The task >> Repeat exactly the line that includes "<methodName>blogger.newPost</methodName>" and all lines after it, ending with the last line of the listing below.

Provided data >>
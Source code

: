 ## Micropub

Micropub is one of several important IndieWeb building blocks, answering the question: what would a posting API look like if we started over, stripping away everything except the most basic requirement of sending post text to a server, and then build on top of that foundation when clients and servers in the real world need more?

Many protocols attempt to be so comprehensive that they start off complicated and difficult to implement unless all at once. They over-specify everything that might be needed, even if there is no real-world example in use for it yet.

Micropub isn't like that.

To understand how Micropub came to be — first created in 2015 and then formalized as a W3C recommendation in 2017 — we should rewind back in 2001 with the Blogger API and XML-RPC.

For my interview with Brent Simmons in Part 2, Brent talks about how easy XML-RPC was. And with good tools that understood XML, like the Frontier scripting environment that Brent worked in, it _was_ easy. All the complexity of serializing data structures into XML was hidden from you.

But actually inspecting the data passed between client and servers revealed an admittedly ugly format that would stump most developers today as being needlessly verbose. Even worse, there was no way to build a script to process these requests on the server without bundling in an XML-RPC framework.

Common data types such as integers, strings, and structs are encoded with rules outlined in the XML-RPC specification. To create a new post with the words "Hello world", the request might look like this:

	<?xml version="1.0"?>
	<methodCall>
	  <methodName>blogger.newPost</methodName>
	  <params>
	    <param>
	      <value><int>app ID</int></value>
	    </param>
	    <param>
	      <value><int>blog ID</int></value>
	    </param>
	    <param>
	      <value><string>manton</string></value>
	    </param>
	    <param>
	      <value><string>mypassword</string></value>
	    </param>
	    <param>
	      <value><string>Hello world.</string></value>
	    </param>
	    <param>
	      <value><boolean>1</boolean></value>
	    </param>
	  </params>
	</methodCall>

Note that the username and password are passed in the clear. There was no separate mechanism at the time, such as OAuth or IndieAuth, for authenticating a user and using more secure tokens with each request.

Response for this exercise >>
	  <methodName>blogger.newPost</methodName>
	  <params>
	    <param>
	      <value><int>app ID</int></value>
	    </param>
	    <param>
	      <value><int>blog ID</int></value>
	    </param>
	    <param>
	      <value><string>manton</string></value>
	    </param>
	    <param>
	      <value><string>mypassword</string></value>
	    </param>
	    <param>
	      <value><string>Hello world.</string></value>
	    </param>
	    <param>
	      <value><boolean>1</boolean></value>
	    </param>
	  </params>
	</methodCall>

Note that the username and password are passed in the clear. There was no separate mechanism at the time, such as OAuth or IndieAuth, for authenticating a user and using more secure tokens with each request.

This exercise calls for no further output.